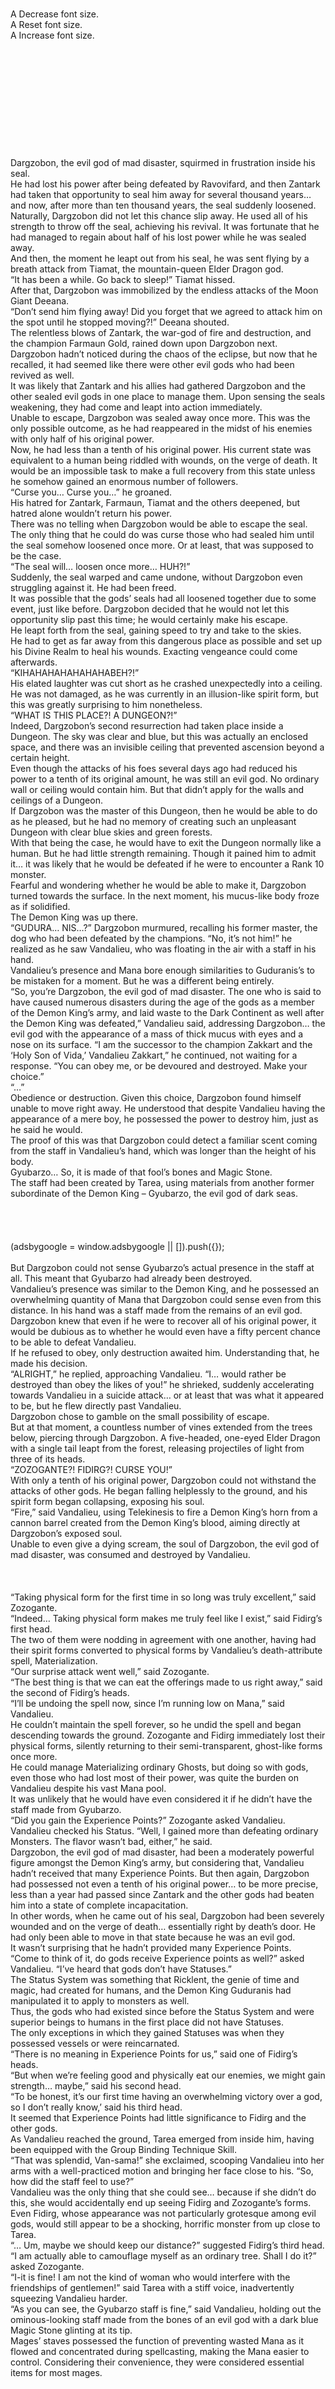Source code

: <br/>
<br/>
<br/>
<br/>
<br/>
<br/>
<br/>
A Decrease font size.<br/>
A Reset font size.<br/>
A Increase font size.<br/>
<br/>
<br/>
<br/>
<br/>
<br/>
<br/>
<br/>
<br/>
<br/>
<br/>
<br/>
Dargzobon, the evil god of mad disaster, squirmed in frustration inside his seal.<br/>
He had lost his power after being defeated by Ravovifard, and then Zantark had taken that opportunity to seal him away for several thousand years… and now, after more than ten thousand years, the seal suddenly loosened.<br/>
Naturally, Dargzobon did not let this chance slip away. He used all of his strength to throw off the seal, achieving his revival. It was fortunate that he had managed to regain about half of his lost power while he was sealed away.<br/>
And then, the moment he leapt out from his seal, he was sent flying by a breath attack from Tiamat, the mountain-queen Elder Dragon god.<br/>
“It has been a while. Go back to sleep!” Tiamat hissed.<br/>
After that, Dargzobon was immobilized by the endless attacks of the Moon Giant Deeana.<br/>
“Don’t send him flying away! Did you forget that we agreed to attack him on the spot until he stopped moving?!” Deeana shouted.<br/>
The relentless blows of Zantark, the war-god of fire and destruction, and the champion Farmaun Gold, rained down upon Dargzobon next.<br/>
Dargzobon hadn’t noticed during the chaos of the eclipse, but now that he recalled, it had seemed like there were other evil gods who had been revived as well.<br/>
It was likely that Zantark and his allies had gathered Dargzobon and the other sealed evil gods in one place to manage them. Upon sensing the seals weakening, they had come and leapt into action immediately.<br/>
Unable to escape, Dargzobon was sealed away once more. This was the only possible outcome, as he had reappeared in the midst of his enemies with only half of his original power.<br/>
Now, he had less than a tenth of his original power. His current state was equivalent to a human being riddled with wounds, on the verge of death. It would be an impossible task to make a full recovery from this state unless he somehow gained an enormous number of followers.<br/>
“Curse you… Curse you…” he groaned.<br/>
His hatred for Zantark, Farmaun, Tiamat and the others deepened, but hatred alone wouldn’t return his power.<br/>
There was no telling when Dargzobon would be able to escape the seal. The only thing that he could do was curse those who had sealed him until the seal somehow loosened once more. Or at least, that was supposed to be the case.<br/>
“The seal will… loosen once more… HUH?!”<br/>
Suddenly, the seal warped and came undone, without Dargzobon even struggling against it. He had been freed.<br/>
It was possible that the gods’ seals had all loosened together due to some event, just like before. Dargzobon decided that he would not let this opportunity slip past this time; he would certainly make his escape.<br/>
He leapt forth from the seal, gaining speed to try and take to the skies.<br/>
He had to get as far away from this dangerous place as possible and set up his Divine Realm to heal his wounds. Exacting vengeance could come afterwards.<br/>
“KIHAHAHAHAHAHAHABEH?!”<br/>
His elated laughter was cut short as he crashed unexpectedly into a ceiling. He was not damaged, as he was currently in an illusion-like spirit form, but this was greatly surprising to him nonetheless.<br/>
“WHAT IS THIS PLACE?! A DUNGEON?!”<br/>
Indeed, Dargzobon’s second resurrection had taken place inside a Dungeon. The sky was clear and blue, but this was actually an enclosed space, and there was an invisible ceiling that prevented ascension beyond a certain height.<br/>
Even though the attacks of his foes several days ago had reduced his power to a tenth of its original amount, he was still an evil god. No ordinary wall or ceiling would contain him. But that didn’t apply for the walls and ceilings of a Dungeon.<br/>
If Dargzobon was the master of this Dungeon, then he would be able to do as he pleased, but he had no memory of creating such an unpleasant Dungeon with clear blue skies and green forests.<br/>
With that being the case, he would have to exit the Dungeon normally like a human. But he had little strength remaining. Though it pained him to admit it… it was likely that he would be defeated if he were to encounter a Rank 10 monster.<br/>
Fearful and wondering whether he would be able to make it, Dargzobon turned towards the surface. In the next moment, his mucus-like body froze as if solidified.<br/>
The Demon King was up there.<br/>
“GUDURA… NIS…?” Dargzobon murmured, recalling his former master, the dog who had been defeated by the champions. “No, it’s not him!” he realized as he saw Vandalieu, who was floating in the air with a staff in his hand.<br/>
Vandalieu’s presence and Mana bore enough similarities to Guduranis’s to be mistaken for a moment. But he was a different being entirely.<br/>
“So, you’re Dargzobon, the evil god of mad disaster. The one who is said to have caused numerous disasters during the age of the gods as a member of the Demon King’s army, and laid waste to the Dark Continent as well after the Demon King was defeated,” Vandalieu said, addressing Dargzobon… the evil god with the appearance of a mass of thick mucus with eyes and a nose on its surface. “I am the successor to the champion Zakkart and the ‘Holy Son of Vida,’ Vandalieu Zakkart,” he continued, not waiting for a response. “You can obey me, or be devoured and destroyed. Make your choice.”<br/>
“…”<br/>
Obedience or destruction. Given this choice, Dargzobon found himself unable to move right away. He understood that despite Vandalieu having the appearance of a mere boy, he possessed the power to destroy him, just as he said he would.<br/>
The proof of this was that Dargzobon could detect a familiar scent coming from the staff in Vandalieu’s hand, which was longer than the height of his body.<br/>
Gyubarzo… So, it is made of that fool’s bones and Magic Stone.<br/>
The staff had been created by Tarea, using materials from another former subordinate of the Demon King – Gyubarzo, the evil god of dark seas.<br/>
<br/>
<br/>
<br/>
<br/>
(adsbygoogle = window.adsbygoogle || []).push({});<br/>
<br/>
But Dargzobon could not sense Gyubarzo’s actual presence in the staff at all. This meant that Gyubarzo had already been destroyed.<br/>
Vandalieu’s presence was similar to the Demon King, and he possessed an overwhelming quantity of Mana that Dargzobon could sense even from this distance. In his hand was a staff made from the remains of an evil god.<br/>
Dargzobon knew that even if he were to recover all of his original power, it would be dubious as to whether he would even have a fifty percent chance to be able to defeat Vandalieu.<br/>
If he refused to obey, only destruction awaited him. Understanding that, he made his decision.<br/>
“ALRIGHT,” he replied, approaching Vandalieu. “I… would rather be destroyed than obey the likes of you!” he shrieked, suddenly accelerating towards Vandalieu in a suicide attack… or at least that was what it appeared to be, but he flew directly past Vandalieu.<br/>
Dargzobon chose to gamble on the small possibility of escape.<br/>
But at that moment, a countless number of vines extended from the trees below, piercing through Dargzobon. A five-headed, one-eyed Elder Dragon with a single tail leapt from the forest, releasing projectiles of light from three of its heads.<br/>
“ZOZOGANTE?! FIDIRG?! CURSE YOU!”<br/>
With only a tenth of his original power, Dargzobon could not withstand the attacks of other gods. He began falling helplessly to the ground, and his spirit form began collapsing, exposing his soul.<br/>
“Fire,” said Vandalieu, using Telekinesis to fire a Demon King’s horn from a cannon barrel created from the Demon King’s blood, aiming directly at Dargzobon’s exposed soul.<br/>
Unable to even give a dying scream, the soul of Dargzobon, the evil god of mad disaster, was consumed and destroyed by Vandalieu.<br/>
<br/>
<br/>
<br/>
“Taking physical form for the first time in so long was truly excellent,” said Zozogante.<br/>
“Indeed… Taking physical form makes me truly feel like I exist,” said Fidirg’s first head.<br/>
The two of them were nodding in agreement with one another, having had their spirit forms converted to physical forms by Vandalieu’s death-attribute spell, Materialization.<br/>
“Our surprise attack went well,” said Zozogante.<br/>
“The best thing is that we can eat the offerings made to us right away,” said the second of Fidirg’s heads.<br/>
“I’ll be undoing the spell now, since I’m running low on Mana,” said Vandalieu.<br/>
He couldn’t maintain the spell forever, so he undid the spell and began descending towards the ground. Zozogante and Fidirg immediately lost their physical forms, silently returning to their semi-transparent, ghost-like forms once more.<br/>
He could manage Materializing ordinary Ghosts, but doing so with gods, even those who had lost most of their power, was quite the burden on Vandalieu despite his vast Mana pool.<br/>
It was unlikely that he would have even considered it if he didn’t have the staff made from Gyubarzo.<br/>
“Did you gain the Experience Points?” Zozogante asked Vandalieu.<br/>
Vandalieu checked his Status. “Well, I gained more than defeating ordinary Monsters. The flavor wasn’t bad, either,” he said.<br/>
Dargzobon, the evil god of mad disaster, had been a moderately powerful figure amongst the Demon King’s army, but considering that, Vandalieu hadn’t received that many Experience Points. But then again, Dargzobon had possessed not even a tenth of his original power… to be more precise, less than a year had passed since Zantark and the other gods had beaten him into a state of complete incapacitation.<br/>
In other words, when he came out of his seal, Dargzobon had been severely wounded and on the verge of death… essentially right by death’s door. He had only been able to move in that state because he was an evil god.<br/>
It wasn’t surprising that he hadn’t provided many Experience Points.<br/>
“Come to think of it, do gods receive Experience points as well?” asked Vandalieu. “I’ve heard that gods don’t have Statuses.”<br/>
The Status System was something that Ricklent, the genie of time and magic, had created for humans, and the Demon King Guduranis had manipulated it to apply to monsters as well.<br/>
Thus, the gods who had existed since before the Status System and were superior beings to humans in the first place did not have Statuses.<br/>
The only exceptions in which they gained Statuses was when they possessed vessels or were reincarnated.<br/>
“There is no meaning in Experience Points for us,” said one of Fidirg’s heads.<br/>
“But when we’re feeling good and physically eat our enemies, we might gain strength… maybe,” said his second head.<br/>
“To be honest, it’s our first time having an overwhelming victory over a god, so I don’t really know,’ said his third head.<br/>
It seemed that Experience Points had little significance to Fidirg and the other gods.<br/>
As Vandalieu reached the ground, Tarea emerged from inside him, having been equipped with the Group Binding Technique Skill.<br/>
“That was splendid, Van-sama!” she exclaimed, scooping Vandalieu into her arms with a well-practiced motion and bringing her face close to his. “So, how did the staff feel to use?”<br/>
Vandalieu was the only thing that she could see… because if she didn’t do this, she would accidentally end up seeing Fidirg and Zozogante’s forms.<br/>
Even Fidirg, whose appearance was not particularly grotesque among evil gods, would still appear to be a shocking, horrific monster from up close to Tarea.<br/>
“… Um, maybe we should keep our distance?” suggested Fidirg’s third head.<br/>
“I am actually able to camouflage myself as an ordinary tree. Shall I do it?” asked Zozogante.<br/>
“I-it is fine! I am not the kind of woman who would interfere with the friendships of gentlemen!” said Tarea with a stiff voice, inadvertently squeezing Vandalieu harder.<br/>
“As you can see, the Gyubarzo staff is fine,” said Vandalieu, holding out the ominous-looking staff made from the bones of an evil god with a dark blue Magic Stone glinting at its tip.<br/>
Mages’ staves possessed the function of preventing wasted Mana as it flowed and concentrated during spellcasting, making the Mana easier to control. Considering their convenience, they were considered essential items for most mages.<br/>
<br/>
<br/>
<br/>
<br/>
(adsbygoogle = window.adsbygoogle || []).push({});<br/>
<br/>
Even monsters like Goblin Mages would always wield crude handmade staves, though the performance of such staves was truly poor.<br/>
However, Vandalieu had never wielded a staff up until now.<br/>
“It didn’t explode as I passed the Mana through it, and it doesn’t even have a scratch,” Vandalieu continued.<br/>
Any staff wielded by Vandalieu would be immediately destroyed the moment he cast a spell, unable to withstand the sheer volume of his Mana.<br/>
But this staff, despite having been wielded by Vandalieu during battle, didn’t have a single scratch on it. Perhaps it was to be expected of a staff created from the corpse of Gyubarzo, an evil god.<br/>
“That is a relief… though to be honest, I could not perform much processing on it and merely shaped the bone, so I cannot take much pride in it,” said Tarea.<br/>
She had already acquired the ‘Skilled Artisan’ Job that she had only dreamed of in the past, but it seemed that materials taken of a god had been too much for her to handle.<br/>
“It cannot be helped that I could not assist with the Alchemy part of the process, but I wanted to create a staff that would be just as functional as Vandalieu-sama’s transformation staves… It seems that I need more discipline,” Tarea said in summary, having finished examining the staff’s condition.<br/>
“We got three gods’ worth of materials, so let’s improve them as we go,” said Vandalieu. “But that’s the end of the gods that were in the Demon King’s army that we got from Zantark and the others… I didn’t think that all three of them would try to escape. I thought that at least one… no, that all three would choose to submit to me,” he said, feeling confused as he placed an Orichalcum dagger and sheath… the Artifact that had sealed Dargzobon, into his pocket.<br/>
“It was indeed unexpected,” Tarea agreed. “Given two options in a Dungeon with no escape… There is effectively only one option if they wished to survive, so I thought that they would certainly choose to obey.”<br/>
Zantark and the other gods had informed Vandalieu what Dargzobon and the other two gods were like.<br/>
All three of them had always never stopped being evil since their time as subordinates of the Demon King, and that had not changed even up to the moment they were sealed. Thus, neither Vandalieu or any of his companions had expected that they would be able to persuade these evil gods to change their ways.<br/>
However, they had thought that they might submit if forced to. Vandalieu had tried to make them submit, since he would have to remove the seal to devour them anyway.<br/>
But not a single one of the three evil gods had submitted, knowing that they would face certain destruction if they were to ever disobey.<br/>
Thus, they had seen no option for themselves other than a desperate attempt at an almost impossible escape.<br/>
This was a different result from the image of evil gods that Vandalieu and Tarea had in their minds.<br/>
“Well, I suppose that is the expected result, though we only knew their names and nothing of their personalities,” said Fidirg’s first head.<br/>
“They did rampage as they liked up until now, just like evil gods are expected to do,” his second head added.<br/>
“It just means they weren’t ever gonna be able to join us,” said the third.<br/>
It seemed that this result wasn’t surprising to Fidirg at all.<br/>
Vandalieu was still confused, so Zozogante continued explaining.<br/>
“They are simply too different from you and your companions, Vandalieu-dono, even without considering the factions that you belong to,” he said. “To some evil gods, clear skies and green trees feel filthy and unpleasant. It is not simply their colors; the activities of all non-monster creatures, as well as the emotions of love that humans feel, causes them nothing but fear and disgust. There are gods like that, and Dargzobon was likely one of them.”<br/>
The evil gods who had appeared in this world under the Demon King’s command had originated in other worlds. Thus, their sense of values, their ways of thinking and the entire structures of their minds were different from beings from this world.<br/>
That was why there were certain things that might be normal to the inhabitants of this world but abhorrent to some evil gods.<br/>
To Dargzobon and the other two gods that Vandalieu had destroyed, the teachings of Vida and the other gods of this world had merely appeared foolish, perhaps even disgusting and blasphemous – to the point that they would not be able to bear them at all, not even temporarily.<br/>
It didn’t need to be said, but submitting and swearing allegiance to Vandalieu, who was the ‘Holy Son of Vida’ and Zakkart’s successor, was equivalent to submitting to Vida’s teachings.<br/>
They would not have thought that they could continue living like that. Even if they chose to submit and survive for now, they would be unable to bear obeying Vandalieu, and once they disobeyed… just by committing fiendish acts, which were completely normal to them, they would be destroyed.<br/>
That was likely why Dargzobon had pretended to attack and tried to make an escape.<br/>
However, there were other evil gods like Zozogante and Fidirg who were present right here next to Vandalieu, serving Vida’s faction and able to converse with Vandalieu normally.<br/>
“… There are two evil gods right here who have adjusted to these conditions,” Tarea pointed out.<br/>
“There are vast individual differences between us. There were those like Fidirg who were able to adapt, those like myself who never felt any repulsion for Vida’s faction in the first place, and those like Gufadgarn and Mububujenge who were indifferent to any differences between us. These are the gods who accepted Zakkart’s offer and betrayed the Demon King’s army,” Zozogante explained calmly.<br/>
“Of course, the ones whom Zakkart spoke to directly were those who were not in important positions in the Demon King’s army,” Fidirg’s first head added.<br/>
“So, there might be other gods that we might be able to negotiate with and convince to cooperate with us, but…” said his second head.<br/>
“Don’t think those kinds of gods are gonna still be rampaging around as they like a hundred thousand years later,” said the third.<br/>
“I see. You’re right,” Vandalieu agreed.<br/>
Any gods that were still laying waste to this world a hundred thousand years after the Demon King Guduranis’s defeat would never adapt to the world.<br/>
Incidentally, Luvesfol was originally an Elder Dragon of this world who had simply betrayed the other gods of Lambda; his sense of values wasn’t actually much different from the other Elder Dragons.<br/>
“Come to think of it, what should we do with Luvesfol? If everyone is unable to forgive him, then we’ll have you seal him away,” said Vandalieu, mentioning the traitor that Pauvina had brought back.<br/>
Luvesfol was the one who had sealed Fidirg away and stolen the Lizardmen that were his followers. It was a matter of whether Fidirg could forgive Luvesfol or not.<br/>
Fidirg gave Vandalieu a sad-looking expression.<br/>
“I think I… have no more hatred for him,” said his first head.<br/>
“Before, I wanted to tear him limb from limb if I ever saw him again, but…” muttered his second head.<br/>
“Now… I think it’d be more damaging to him to make him live as a pet,” said the third.<br/>
Currently, though he had some degree of freedom, Luvesfol was a Dragon rather than an Elder Dragon, and the lowest of Dragons at that – a Rank 5 Wyvern. He was being treated like a pet by Pauvina. It seemed that Fidirg could not hate Luvesfol as he was now.<br/>
“I am not particularly concerned,” said Zozogante, disinterested as he’d had almost no contact with Luvesfol before.<br/>
“It might be better to ask Shashuja and the others and see what they think,” said Tarea.<br/>
“You’re right. Let’s go and see them after I see how Mom is doing,” said Vandalieu.<br/>
And so, Vandalieu headed for the great marshlands after spending about an hour talking to Darcia, who continued to sleep inside the capsule.<br/>
He met Shashuja who happened to be observing the Armans’ training. The Armans were the crocodile-like people who had mutated from Lizardmen through death-attribute magic and were now larger than Shashuja.<br/>
Vandalieu asked Shashuja about Luvesfol, but…<br/>
“Shu? Lushusheh?” Shashuja hissed.<br/>
It seemed that he didn’t even remember Luvesfol’s existence, let alone hate him.<br/>
The Lizardmen’s worship in the past was a simple thing; they had only known that they were worshipping a god and couldn’t even distinguish one god from another. With that and the fact that Luvesfol hadn’t directly oppressed the Lizardman tribes, Shashuja didn’t even remember who Luvesfol was.<br/>
And so, Luvesfol’s life as a pet was set to continue without incident.<br/>
<br/>
<br/>
<br/>
《Your Vitality has increased by 10,000! Your Strength, Agility, Stamina and Intelligence have increased by 1,000!》<br/>
《The Levels of the Rapid Regeneration, Magic Resistance, Venom Secretion (Claws, Fangs, Tongue), Enhanced Agility, Body Extension (Tongue), Artillery Technique, God Devourer and Soul Devourer Skills have increased!》<br/>
《The ‘Improved Attack Power while activating a Magic Cannon’ Skill has improved to Medium!》<br/>
《Status Effect Resistance has awakened into the Status Effect Immunity Skill!》<br/>
<br/>
<br/>
<br/>
Yond, the grain-nation. It was the western vassal nation with vast lands filled with granaries that supplied the Amid empire. It was separated from the ocean by rows of rocky mountains, but it was a nation with moist soil that blessed the people with the gifts of the earth.<br/>
Yond was on the opposite side of the Amid Empire from the Mirg shield-nation, so it had never been directly exposed to war. It was always filled with a peaceful air.<br/>
But the air in Yond today was far from peaceful.<br/>
Farmers were fleeing with desperation in their faces, there was a young soldier following them.<br/>
“IT’S A MONSTEEEER! RUN, WE’RE GOING TO BE KILLED!” one of the farmers screamed.<br/>
“Help!” cried another. “Help us, aren’t you supposed to be a soldier?!”<br/>
“Shut up! If you’ve got the breath to be screaming, use it to run faster!” the soldier shouted back.<br/>
In the distance, there was what appeared to be a humanoid creature covered in black fur, chasing after them.<br/>
But upon closer inspection, it was clear that this creature was actually a person with its entire body covered in sharp black needles, letting out strange, guttural noises.<br/>
Indeed, this was a person. Its features weren’t visible beneath the long needles that were even growing from its eyes and inside its mouth, but it was likely a human or Elf, and likely a man.<br/>
If the farmers and soldier had some knowledge about marine animals, they might have described it as a crocodile-man.<br/>
But the needles growing from its body were sharper than steel, and the soldiers who thought it was a monster at first and tried to chase it away had been impaled and slaughtered, the needles piercing straight through their armor and shields.<br/>
Having seen this, the farmers and lone surviving soldier had started fleeing towards the village.<br/>
The monstrosity behind them was also heading towards the village, so even the farmers and soldier didn’t know whether they were going to the village to warn their friends or whether they simply wanted to be saved.<br/>
What the hell’s going on?! I’ve never seen a monster like that! We were just supposed to keep watch and stop wild animals from interrupting the harvest, so how did it end up like this?! the soldier thought desperately.<br/>
But as the monstrosity let out another guttural noise, the soldier realized that the monster’s path was not towards the village.<br/>
Seemingly completely uninterested in chasing the soldier, it continued heading straight south.<br/>
Alright! If we keep running this way, we can get away! the soldier thought, hope shining in his eyes with this unexpected, fortunate turn of events.<br/>
He didn’t know what the monster was thinking, but once he managed to get to the village, it would be the Knights’ Orders and adventurers’ jobs to deal with the rest.<br/>
He was a mere village soldier; all he needed to do was keep the village safe and pray for heroes to do their work.<br/>
But the hope in his eyes faded in an instant.<br/>
There was an old woman in the monster’s path who had tripped over and was now unable to move.<br/>
“H-HELP MEEE!” she screamed.<br/>
Perhaps she had been on her way to deliver lunch to the farmers or gather some medicinal herbs. There was still some distance between her and the monstrosity, but it was only a matter of time before she was impaled by those sharp needles.<br/>
“Damn it! Myne-baasan, get out of the monster’s path, even if you have to crawl!” the soldier shouted before he even realized what he was doing, putting himself between the monstrosity and the old woman.<br/>
He did this despite the fact that using his own body as a shield would only be able to buy a few seconds of time. Despite the fact that there was no way he had been born into this world only to extend the life of an old woman whose name he barely knew by a few seconds.<br/>
“Stone Wall! Stone Form! God damn it! Why isn’t there a hero around when there’s a monster on the loose?!” the soldier screamed as he activated the martial skills of Skills that he had only just learned recently, increasing the defensive power of his wooden shield and hide armor.<br/>
The monster was more agile than it looked. As if responding to the soldier’s scream, its needles extended towards him –<br/>
“There is a hero, right here,” an echoing, reliable-sounding voice said suddenly.<br/>
“Huh?”<br/>
It was not only the monsters’ needles that had responded to the soldier’s scream. Something appeared along with the mysterious voice and sent the monstrosity flying.<br/>
“What is this… A spear?” the soldier murmured, looking from the monster that was now writhing on the ground after having been sent flying, and the glowing spear that had appeared in front of him.<br/>
The echoing voice spoke inside the soldier’s mind once more.<br/>
“Come, Andy,” it said. “Take that spear and seal the fragment of the wicked Demon King.”<br/>
“H-how do you know my name?! W-who in the world are…?!”<br/>
“I am a spirit clone of Zaress, the god of soldiers. I am the god who guides you.”<br/>
“W-why is a god speaking to an insignificant soldier like me?!” Andy exclaimed, bewildered by the majestic-sounding voice that was echoing inside his head.<br/>
But as he saw the monstrosity groaning and getting to its feet, his body sprang into action in a natural manner.<br/>
“Alright! What am I supposed to do now?!” he asked Zaress’s spirit clone.<br/>
“Entrust your body to me for a short while, though this will place a great burden upon your body. It is still impossible for you to do this alone,” Zaress’s spirit clone replied.<br/>
The spirit clone descended upon Andy and took over his body. Using precise spear techniques, it cornered the monstrosity… the adventurer who had set off the Demon King’s needles whose seal had come undone.<br/>
“MAIN BODYYYYYYYYY!” the Demon King’s needles shrieked as Zaress’s spirit clone successfully sealed them away once more.<br/>
His body having reached its limits, Andy lost consciousness and collapsed.<br/>
A god descending upon him had allowed him to exhibit physical abilities beyond his limits, but he had been unable to withstand the burden this had placed upon his body.<br/>
The next time Andy woke up, he was being praised as the hero who had saved the village, his Status had the Zaress’s Divine Protection and Familiar Spirit Descent Skills, and he was no longer an insignificant soldier.<br/>
<br/>
<br/>
<br/>
Meanwhile, people like Andy who suddenly heard the voices of gods and received their divine protections were appearing all over the world.<br/>
The people praised the gods for these miracles.<br/>
However, the truth was simply that Alda, the god of law and fate, had ordered his subordinates to search for candidates to become heroes and raise them so that they could oppose Vandalieu.<br/>
And he was also having them resolve the incidents caused by seals that had weakened due to the solar eclipse, since these were perfect for making use of the hero candidates.<br/>
The Demon King’s fragments being released had been outside of Alda’s expectations, and although burdens had been forcibly placed on some of the hero candidates like Andy, the incidents had been dealt with.<br/>
Some of the released fragments had been sealed by the Storm of Tyranny and Randolf ‘the True’ rather than the heroes chosen by the gods serving Alda, but there was no real effect on the masses.<br/>
<br/>
Want to support Yoshi's translations? Head over to the Donations Page<br/>
  <br/>
<br/>
<br/>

◆ ◆ ◆ ◆ ◆

## Required work:
Your answer must be the lines from the opening line of the entries through the line holding "He had lost", written out exactly and without any picture.

## The completed task:
Source code

: <br/>
<br/>
<br/>
<br/>
<br/>
<br/>
<br/>
A Decrease font size.<br/>
A Reset font size.<br/>
A Increase font size.<br/>
<br/>
<br/>
<br/>
<br/>
<br/>
<br/>
<br/>
<br/>
<br/>
<br/>
<br/>
Dargzobon, the evil god of mad disaster, squirmed in frustration inside his seal.<br/>
He had lost his power after being defeated by Ravovifard, and then Zantark had taken that opportunity to seal him away for several thousand years… and now, after more than ten thousand years, the seal suddenly loosened.<br/>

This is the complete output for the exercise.